What to produce: Using the listing, copy each whole line that features "githubusercontent".

+++ Listed records +++

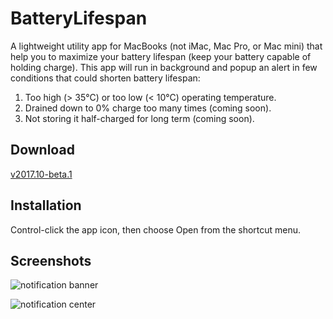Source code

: # BatteryLifespan
A lightweight utility app for MacBooks (not iMac, Mac Pro, or Mac mini) that help you to maximize your battery lifespan (keep your battery capable of holding charge). This app will run in background and popup an alert in few conditions that could shorten battery lifespan:
1. Too high (> 35°C) or too low (< 10°C) operating temperature.
2. Drained down to 0% charge too many times (coming soon).
3. Not storing it half-charged for long term (coming soon).

## Download
[v2017.10-beta.1](https://github.com/arisferyanto/BatteryLifespan/releases/download/v2017.10-beta.1/BatteryLifespan.app.zip)

## Installation
Control-click the app icon, then choose Open from the shortcut menu.

## Screenshots
![notification banner](https://user-images.githubusercontent.com/1257907/31860831-97546790-b753-11e7-91a5-902c1a308362.png)

![notification center](https://user-images.githubusercontent.com/1257907/31860816-58ee68ac-b753-11e7-907a-936489b83675.png)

+++

Answer:
![notification banner](https://user-images.githubusercontent.com/1257907/31860831-97546790-b753-11e7-91a5-902c1a308362.png)
![notification center](https://user-images.githubusercontent.com/1257907/31860816-58ee68ac-b753-11e7-907a-936489b83675.png)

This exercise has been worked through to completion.